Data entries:
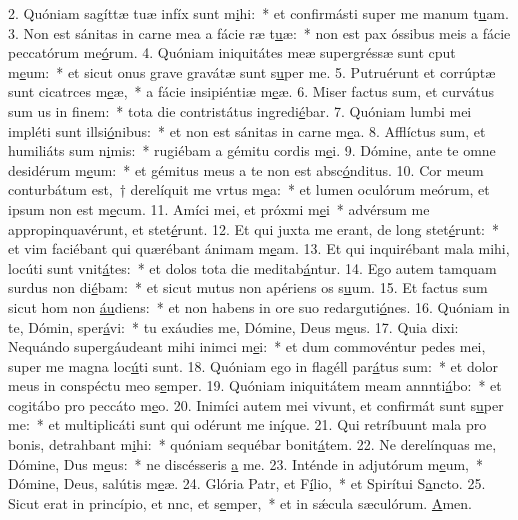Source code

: 2. Quóniam sagíttæ tuæ infíx sunt m\uline{i}hi:~* et confirmásti super me manum t\uline{u}am.
3. Non est sánitas in carne mea a fácie ræ t\uline{u}æ:~* non est pax óssibus meis a fácie peccatórum me\uline{ó}rum.
4. Quóniam iniquitátes meæ supergréssæ sunt cput m\uline{e}um:~* et sicut onus grave gravátæ sunt s\uline{u}per me.
5. Putruérunt et corrúptæ sunt cicatrces m\uline{e}æ,~* a fácie insipiéntiæ m\uline{e}æ.
6. Miser factus sum, et curvátus sum us in f\uline{i}nem:~* tota die contristátus ingredi\uline{é}bar.
7. Quóniam lumbi mei impléti sunt illsi\uline{ó}nibus:~* et non est sánitas in carne m\uline{e}a.
8. Afflíctus sum, et humiliáts sum n\uline{i}mis:~* rugiébam a gémitu cordis m\uline{e}i.
9. Dómine, ante te omne desidérum m\uline{e}um:~* et gémitus meus a te non est absc\uline{ó}nditus.
10. Cor meum conturbátum est,~† derelíquit me vrtus m\uline{e}a:~* et lumen oculórum meórum, et ipsum non est m\uline{e}cum.
11. Amíci mei, et próxmi m\uline{e}i~* advérsum me appropinquavérunt, et stet\uline{é}runt.
12. Et qui juxta me erant, de long stet\uline{é}runt:~* et vim faciébant qui quærébant ánimam m\uline{e}am.
13. Et qui inquirébant mala mihi, locúti sunt vnit\uline{á}tes:~* et dolos tota die meditab\uline{á}ntur.
14. Ego autem tamquam surdus non di\uline{é}bam:~* et sicut mutus non apériens os s\uline{u}um.
15. Et factus sum sicut hom non \uline{áu}diens:~* et non habens in ore suo redarguti\uline{ó}nes.
16. Quóniam in te, Dómin, sper\uline{á}vi:~* tu exáudies me, Dómine, Deus m\uline{e}us.
17. Quia dixi: Nequándo supergáudeant mihi inimci m\uline{e}i:~* et dum commovéntur pedes mei, super me magna loc\uline{ú}ti sunt.
18. Quóniam ego in flagéll par\uline{á}tus sum:~* et dolor meus in conspéctu meo s\uline{e}mper.
19. Quóniam iniquitátem meam annnti\uline{á}bo:~* et cogitábo pro peccáto m\uline{e}o.
20. Inimíci autem mei vivunt, et confirmát sunt s\uline{u}per me:~* et multiplicáti sunt qui odérunt me in\uline{í}que.
21. Qui retríbuunt mala pro bonis, detrahbant m\uline{i}hi:~* quóniam sequébar bonit\uline{á}tem.
22. Ne derelínquas me, Dómine, Dus m\uline{e}us:~* ne discésseris \uline{a} me.
23. Inténde in adjutórum m\uline{e}um,~* Dómine, Deus, salútis m\uline{e}æ.
24. Glória Patr, et F\uline{í}lio,~* et Spirítui S\uline{a}ncto.
25. Sicut erat in princípio, et nnc, et s\uline{e}mper,~* et in sǽcula sæculórum. \uline{A}men.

## What you have to do
Check each line of the records for the word "Dómine", and show the lines that contain it.

## Expected answer
9. Dómine, ante te omne desidérum m\uline{e}um:~* et gémitus meus a te non est absc\uline{ó}nditus.
16. Quóniam in te, Dómin, sper\uline{á}vi:~* tu exáudies me, Dómine, Deus m\uline{e}us.
22. Ne derelínquas me, Dómine, Dus m\uline{e}us:~* ne discésseris \uline{a} me.
23. Inténde in adjutórum m\uline{e}um,~* Dómine, Deus, salútis m\uline{e}æ.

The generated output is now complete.